Smoothing Clear Cut Land

   / Smoothing Clear Cut Land #11  
Box blade should make short work of the ruts.

Grinding 100 acres of stumps with a stump grinder will take a lot of effort, but if you are in no hurry, have at it. If you are in a hurry, have a forestry mulcher come in and grind them flat. If you want them dug out, that is a different story.

We bought a property 24 years ago that just had about 40 of the 127 acres clear cut. They piled the tops up all in one area that was about twenty foot high. Mixed hardwoods and hemlock. If you went there today, you would never the know the pile was there.
 
   / Smoothing Clear Cut Land #12  
Pretty rare to get grading here in Georgia from loggers.
Big brushpiles is normal.

If someone wants clean land for development, that is a different bid.

Don't try a 3 pint stump grinder on that many pine stumps. you are not in a hurry, most will be rotten before you get to them!

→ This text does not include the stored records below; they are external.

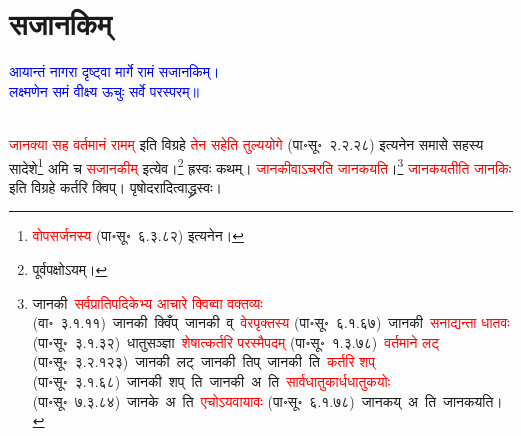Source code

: \section[सजानकिम्]{सजानकिम्‌}
\centering\textcolor{blue}{आयान्तं नागरा दृष्ट्वा मार्गे रामं सजानकिम्।\nopagebreak\\
लक्ष्मणेन समं वीक्ष्य ऊचुः सर्वे परस्परम्॥}\nopagebreak\\
\\
\begin{sloppypar}\justifying\noindent\hspace{10mm} \textcolor{red}{जानक्या सह वर्तमानं रामम्‌} इति विग्रहे \textcolor{red}{तेन सहेति तुल्य\-योगे} (पा॰सू॰~२.२.२८) इत्यनेन समासे सहस्य सादेशे\footnote{\textcolor{red}{वोपसर्जनस्य} (पा॰सू॰~६.३.८२) इत्यनेन।} अमि च \textcolor{red}{सजानकीम्‌} इत्येव।\footnote{पूर्वपक्षोऽयम्।} ह्रस्वः कथम्।
\textcolor{red}{जानकीवाऽचरति जानकयति}।\footnote{जानकी~\arrow \textcolor{red}{सर्वप्राति\-पदिकेभ्य आचारे क्विब्वा वक्तव्यः} (वा॰~३.१.११)~\arrow जानकी~क्विँप्~\arrow जानकी~व्~\arrow \textcolor{red}{वेरपृक्तस्य} (पा॰सू॰~६.१.६७)~\arrow जानकी~\arrow \textcolor{red}{सनाद्यन्ता धातवः} (पा॰सू॰~३.१.३२)~\arrow धातु\-सञ्ज्ञा~\arrow \textcolor{red}{शेषात्कर्तरि परस्मैपदम्} (पा॰सू॰~१.३.७८)~\arrow \textcolor{red}{वर्तमाने लट्} (पा॰सू॰~३.२.१२३)~\arrow जानकी~लट्~\arrow जानकी~तिप्~\arrow जानकी~ति~\arrow \textcolor{red}{कर्तरि शप्} (पा॰सू॰~३.१.६८)~\arrow जानकी~शप्~ति~\arrow जानकी~अ~ति~\arrow \textcolor{red}{सार्वधातुकार्ध\-धातुकयोः} (पा॰सू॰~७.३.८४)~\arrow जानके~अ~ति~\arrow \textcolor{red}{एचोऽयवायावः} (पा॰सू॰~६.१.७८)~\arrow जानकय्~अ~ति~\arrow जानकयति।} \textcolor{red}{जानकयतीति जानकिः} इति विग्रहे कर्तरि क्विप्।
पृषोदरादित्वाद्ध्रस्वः।

\end{sloppypar}
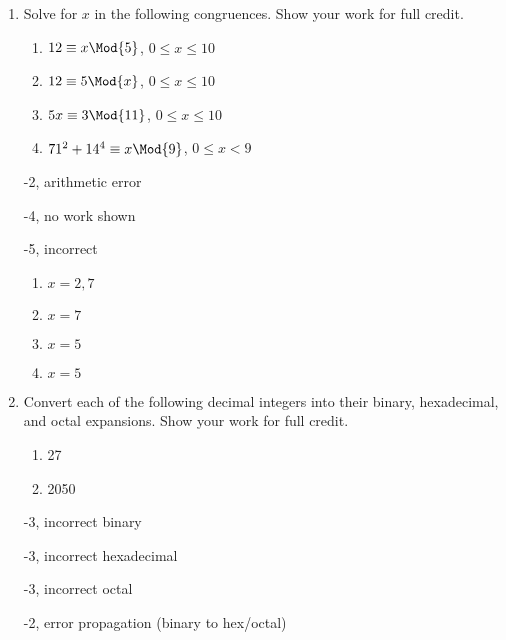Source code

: \begin{enumerate}
\item Solve for $x$ in the following congruences. Show your work for full credit. 
\begin{enumerate}
    \item $12 \equiv x \Mod{5}$, $0 \leq x \leq 10$
    \item $12 \equiv 5 \Mod{x}$, $0 \leq x \leq 10$
    \item $5x \equiv 3\Mod{11}$, $0 \leq x \leq 10$
    \item $71^2 + 14^4 \equiv x\Mod{9}$, $0 \leq x < 9$
\end{enumerate}

\begin{rubric}
-2, arithmetic error

-4, no work shown

-5, incorrect
\end{rubric}

\vspace{2mm}
\begin{solution}
\begin{enumerate}
    \item $x=2,7$
    \item $x=7$
    \item $x=5$
    \item $x=5$
\end{enumerate}
\end{solution}

\item Convert each of the following decimal integers into their binary, hexadecimal, and octal expansions. Show your work for full credit. 
\begin{enumerate}
    \item 27
    \item 2050
\end{enumerate}

\begin{rubric}
-3, incorrect binary

-3, incorrect hexadecimal

-3, incorrect octal

-2, error propagation (binary to hex/octal)
\end{rubric}


\end{enumerate}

You can burn all the brush and not have any wood left over. Let it dry awhile, and talk to your firemen, etc.

You can hire a tubgrinder to mulch the brush. Your logger either has on or know one. Keep your eyes open, you will see one on a project!
All logging contractors are required under most sale contracts to smooth out ruts deeper than a foot or more.
 
   / Smoothing Clear Cut Land #13  
I saw one of these type stump pullers at an Ag Expo once. Pretty impressed. It takes a hoss to pull it.


Two (2) track tractors begin at 400-horspower. Most quadric-tracks (4) are 600-horsepower.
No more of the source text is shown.